The girl grins widely at this, her chin covered in juice from the peach.

“Not wanting to lose the light, he quickly took up the peg and chain, and flew into the heavens. There, along the northern horizon he attached the gem. However, he placed to so high in his joy at finding the light again, that it is only visible during the nights after the sun has been long and high in the sky.” The dwarf’s voice fades as he finishes the tale, winking at the shaman.


Frowning, the girl looks up at the dwarf, “But you didn’t say how the stone thing makes light!”

“Right you are lass.” He then chuckles heartily, “Jest makin’ sure you be payin’ attention.”
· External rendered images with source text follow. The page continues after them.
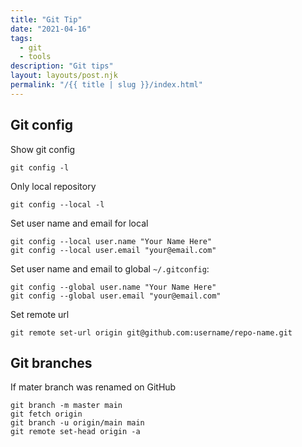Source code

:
 ```yaml
---
title: "Git Tip"
date: "2021-04-16"
tags:
  - git
  - tools
description: "Git tips"
layout: layouts/post.njk
permalink: "/{{ title | slug }}/index.html"
---
```


## Git config

Show git config

```shell
git config -l
```

Only local repository

```shell
git config --local -l
```

Set user name and email for local

```shell
git config --local user.name "Your Name Here"
git config --local user.email "your@email.com"
```

Set user name and email to global `~/.gitconfig`:

```shell
git config --global user.name "Your Name Here"
git config --global user.email "your@email.com"
```

Set remote url

```shell
git remote set-url origin git@github.com:username/repo-name.git
```

## Git branches

If mater branch was renamed on GitHub

```shell
git branch -m master main
git fetch origin
git branch -u origin/main main
git remote set-head origin -a
```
“Now, long ago in the ancient dwarven fortress of High Hold, dwarves mined the mountains for their wealth, using torches to light the way. In a peaceful time between conflicts, some degree of trade occurred between the Albarians in the distant south, and my peoples in the Hiimarhand Shel. Through this they came into contact with several astrologers who taught them new techniques for scribing astrological symbols onto items.”
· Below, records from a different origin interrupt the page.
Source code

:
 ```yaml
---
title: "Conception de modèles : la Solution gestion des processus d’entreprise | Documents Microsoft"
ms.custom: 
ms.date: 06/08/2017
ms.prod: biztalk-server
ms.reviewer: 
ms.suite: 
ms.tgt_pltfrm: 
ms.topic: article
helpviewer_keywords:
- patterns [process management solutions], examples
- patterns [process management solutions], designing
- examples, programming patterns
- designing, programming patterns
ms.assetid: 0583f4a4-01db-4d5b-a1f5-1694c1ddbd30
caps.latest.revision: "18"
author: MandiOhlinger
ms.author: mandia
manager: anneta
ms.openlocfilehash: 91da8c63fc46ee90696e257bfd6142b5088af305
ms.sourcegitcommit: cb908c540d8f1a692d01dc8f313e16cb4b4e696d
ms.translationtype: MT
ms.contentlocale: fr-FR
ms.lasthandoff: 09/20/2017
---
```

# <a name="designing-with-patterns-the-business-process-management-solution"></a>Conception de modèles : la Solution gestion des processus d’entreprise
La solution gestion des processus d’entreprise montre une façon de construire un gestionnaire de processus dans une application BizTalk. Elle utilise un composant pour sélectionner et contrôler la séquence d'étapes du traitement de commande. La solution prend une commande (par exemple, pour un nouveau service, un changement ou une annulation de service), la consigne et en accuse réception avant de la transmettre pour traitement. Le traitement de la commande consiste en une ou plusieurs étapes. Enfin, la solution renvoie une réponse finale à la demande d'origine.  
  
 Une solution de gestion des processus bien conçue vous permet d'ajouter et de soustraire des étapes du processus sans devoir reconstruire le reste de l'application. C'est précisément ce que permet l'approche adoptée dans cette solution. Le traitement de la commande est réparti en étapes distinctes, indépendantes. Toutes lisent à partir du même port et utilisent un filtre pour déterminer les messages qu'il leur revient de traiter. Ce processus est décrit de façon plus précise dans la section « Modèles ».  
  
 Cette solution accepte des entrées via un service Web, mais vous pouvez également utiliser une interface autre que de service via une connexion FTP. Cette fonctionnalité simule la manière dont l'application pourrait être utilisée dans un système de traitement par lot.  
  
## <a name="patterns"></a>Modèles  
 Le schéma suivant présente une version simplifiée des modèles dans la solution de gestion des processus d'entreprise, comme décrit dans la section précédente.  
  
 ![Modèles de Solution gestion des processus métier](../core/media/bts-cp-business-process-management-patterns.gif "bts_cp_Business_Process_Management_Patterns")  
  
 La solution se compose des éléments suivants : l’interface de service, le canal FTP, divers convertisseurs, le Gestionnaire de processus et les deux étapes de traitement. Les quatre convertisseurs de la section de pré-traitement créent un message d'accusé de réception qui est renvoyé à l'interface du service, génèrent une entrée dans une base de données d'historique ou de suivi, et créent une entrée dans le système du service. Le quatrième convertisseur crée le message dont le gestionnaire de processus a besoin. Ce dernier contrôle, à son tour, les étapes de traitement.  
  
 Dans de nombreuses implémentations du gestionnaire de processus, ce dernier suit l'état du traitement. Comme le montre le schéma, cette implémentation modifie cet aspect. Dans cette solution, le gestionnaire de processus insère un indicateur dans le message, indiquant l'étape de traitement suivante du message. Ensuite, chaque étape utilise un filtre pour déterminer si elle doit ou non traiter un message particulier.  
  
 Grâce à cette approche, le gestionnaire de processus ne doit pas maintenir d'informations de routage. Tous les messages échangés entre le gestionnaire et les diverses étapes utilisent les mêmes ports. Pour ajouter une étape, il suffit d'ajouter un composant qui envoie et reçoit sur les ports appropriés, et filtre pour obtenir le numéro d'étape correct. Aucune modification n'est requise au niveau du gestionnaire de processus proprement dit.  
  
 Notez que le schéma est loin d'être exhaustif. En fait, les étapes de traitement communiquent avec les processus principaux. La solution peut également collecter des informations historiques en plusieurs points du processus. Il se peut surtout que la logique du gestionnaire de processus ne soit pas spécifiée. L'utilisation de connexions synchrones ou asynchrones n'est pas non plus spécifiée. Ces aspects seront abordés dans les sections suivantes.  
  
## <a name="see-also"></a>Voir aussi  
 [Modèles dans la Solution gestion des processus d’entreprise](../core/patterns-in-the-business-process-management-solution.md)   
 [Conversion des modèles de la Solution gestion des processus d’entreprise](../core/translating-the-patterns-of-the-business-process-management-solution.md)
“One day, a promising young dwarf, recalled the story of the topaz, and embarked upon the task of seeing if she could replicate to some extent what Kertigen had done. This was not in pride, but in honor to what he had done. The task took her the lifetimes of many humans to complete, some two hundred years.”
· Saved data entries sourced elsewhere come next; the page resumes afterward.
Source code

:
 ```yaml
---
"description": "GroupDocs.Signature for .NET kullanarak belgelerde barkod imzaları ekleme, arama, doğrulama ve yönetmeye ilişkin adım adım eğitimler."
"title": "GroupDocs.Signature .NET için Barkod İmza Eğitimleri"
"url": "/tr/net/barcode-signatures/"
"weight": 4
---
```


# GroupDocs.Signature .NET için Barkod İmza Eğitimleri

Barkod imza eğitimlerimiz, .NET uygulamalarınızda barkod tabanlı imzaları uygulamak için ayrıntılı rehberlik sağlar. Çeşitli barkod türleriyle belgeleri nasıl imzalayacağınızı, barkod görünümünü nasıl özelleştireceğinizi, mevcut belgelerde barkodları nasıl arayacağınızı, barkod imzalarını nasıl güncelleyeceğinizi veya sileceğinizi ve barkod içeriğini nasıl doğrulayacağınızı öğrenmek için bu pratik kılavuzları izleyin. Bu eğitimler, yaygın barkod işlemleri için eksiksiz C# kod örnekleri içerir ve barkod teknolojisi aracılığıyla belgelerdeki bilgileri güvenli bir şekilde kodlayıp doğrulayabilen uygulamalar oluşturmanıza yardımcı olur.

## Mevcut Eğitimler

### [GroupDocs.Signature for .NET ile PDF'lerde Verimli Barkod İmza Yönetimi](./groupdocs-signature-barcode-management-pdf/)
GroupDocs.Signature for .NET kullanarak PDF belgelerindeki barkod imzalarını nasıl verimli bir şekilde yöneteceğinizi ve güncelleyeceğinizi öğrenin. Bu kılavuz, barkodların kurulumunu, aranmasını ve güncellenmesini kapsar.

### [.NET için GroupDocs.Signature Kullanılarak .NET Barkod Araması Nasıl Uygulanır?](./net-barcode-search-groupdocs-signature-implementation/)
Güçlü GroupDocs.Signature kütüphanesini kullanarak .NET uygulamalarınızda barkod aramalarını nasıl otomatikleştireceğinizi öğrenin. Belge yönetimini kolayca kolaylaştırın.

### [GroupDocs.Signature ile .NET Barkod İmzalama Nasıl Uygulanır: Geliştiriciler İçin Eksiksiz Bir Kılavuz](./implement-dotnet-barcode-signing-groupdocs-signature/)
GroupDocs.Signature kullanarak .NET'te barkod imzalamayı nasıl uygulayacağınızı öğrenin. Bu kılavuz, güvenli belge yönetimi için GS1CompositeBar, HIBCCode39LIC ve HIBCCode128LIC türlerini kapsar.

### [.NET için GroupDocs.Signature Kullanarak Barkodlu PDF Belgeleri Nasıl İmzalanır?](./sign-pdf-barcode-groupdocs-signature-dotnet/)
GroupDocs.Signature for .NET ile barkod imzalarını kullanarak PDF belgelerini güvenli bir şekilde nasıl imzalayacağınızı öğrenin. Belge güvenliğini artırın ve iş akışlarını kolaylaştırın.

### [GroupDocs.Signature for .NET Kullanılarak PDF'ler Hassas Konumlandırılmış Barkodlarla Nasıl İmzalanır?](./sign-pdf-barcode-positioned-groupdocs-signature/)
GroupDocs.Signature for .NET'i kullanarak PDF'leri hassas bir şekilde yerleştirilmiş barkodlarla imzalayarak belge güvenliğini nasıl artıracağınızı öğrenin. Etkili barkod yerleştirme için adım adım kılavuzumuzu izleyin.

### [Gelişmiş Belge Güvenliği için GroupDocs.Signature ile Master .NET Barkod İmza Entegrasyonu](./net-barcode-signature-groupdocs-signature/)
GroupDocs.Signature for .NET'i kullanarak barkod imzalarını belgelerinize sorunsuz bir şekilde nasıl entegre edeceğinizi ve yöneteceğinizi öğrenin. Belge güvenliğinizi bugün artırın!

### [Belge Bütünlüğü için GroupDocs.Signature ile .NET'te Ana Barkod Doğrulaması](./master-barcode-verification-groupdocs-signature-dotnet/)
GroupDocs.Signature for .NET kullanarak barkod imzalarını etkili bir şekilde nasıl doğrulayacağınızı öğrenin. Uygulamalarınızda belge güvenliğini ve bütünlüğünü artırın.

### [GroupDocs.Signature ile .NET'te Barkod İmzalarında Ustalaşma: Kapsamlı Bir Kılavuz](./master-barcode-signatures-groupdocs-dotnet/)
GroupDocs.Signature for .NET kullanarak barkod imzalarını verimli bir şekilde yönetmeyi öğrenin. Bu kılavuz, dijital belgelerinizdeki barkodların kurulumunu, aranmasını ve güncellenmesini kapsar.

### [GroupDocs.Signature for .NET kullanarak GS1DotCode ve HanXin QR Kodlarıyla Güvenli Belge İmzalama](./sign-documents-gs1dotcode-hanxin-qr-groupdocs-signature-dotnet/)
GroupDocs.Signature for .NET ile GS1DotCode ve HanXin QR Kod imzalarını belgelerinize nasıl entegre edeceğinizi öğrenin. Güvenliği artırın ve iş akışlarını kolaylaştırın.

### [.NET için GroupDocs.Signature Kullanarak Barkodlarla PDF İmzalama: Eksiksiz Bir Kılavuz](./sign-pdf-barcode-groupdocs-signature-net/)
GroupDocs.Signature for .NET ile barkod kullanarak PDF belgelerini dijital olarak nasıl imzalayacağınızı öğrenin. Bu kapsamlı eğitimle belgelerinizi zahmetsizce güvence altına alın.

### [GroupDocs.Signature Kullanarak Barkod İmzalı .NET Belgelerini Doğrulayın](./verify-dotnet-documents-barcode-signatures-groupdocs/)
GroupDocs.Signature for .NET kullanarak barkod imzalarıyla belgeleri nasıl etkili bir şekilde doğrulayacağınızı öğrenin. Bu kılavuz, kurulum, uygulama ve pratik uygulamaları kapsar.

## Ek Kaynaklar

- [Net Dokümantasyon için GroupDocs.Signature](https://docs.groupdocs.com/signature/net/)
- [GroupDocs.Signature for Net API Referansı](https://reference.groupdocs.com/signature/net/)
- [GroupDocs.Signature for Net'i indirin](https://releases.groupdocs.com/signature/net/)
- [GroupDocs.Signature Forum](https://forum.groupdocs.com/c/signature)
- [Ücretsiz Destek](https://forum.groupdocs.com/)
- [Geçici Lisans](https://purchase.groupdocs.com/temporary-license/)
“However, it resulted in a topaz that could shed light in dark places, created almost entirely in the same manner as Kertigen’s accidental creation had done. First, a suitable topaz was selected and prepared. Then the symbol of the Shardstar was scribed upon it, allowing it to change light like Kertigen’s gem had. Then it had the sigil of the sun scribed upon it then empowered with magic so it could absorb and hold light. A mage then focuses light into the gem until it is so full of energy that not one more iota can be poured into it.”


“Finally, in order to seal the light in, the dark moon is scribed upon the gem and sealed into place. This then holds the light until it is ready to be used. When the user is ready, they merely have to raise the sokis into the air, and the bindings of Katamba fill fade, allowing the light to pour out. The gem will then follow whoever raised it until its energies are snuffed and the gem fails, the light spent.”

Looking down, the girl has fallen asleep. With a gentle smile, the dwarf picks her up and carries her to a tent where he settles her amongst the furs. Returning to the shaman, he nods before resting a hand upon his shoulder and walking back into the night.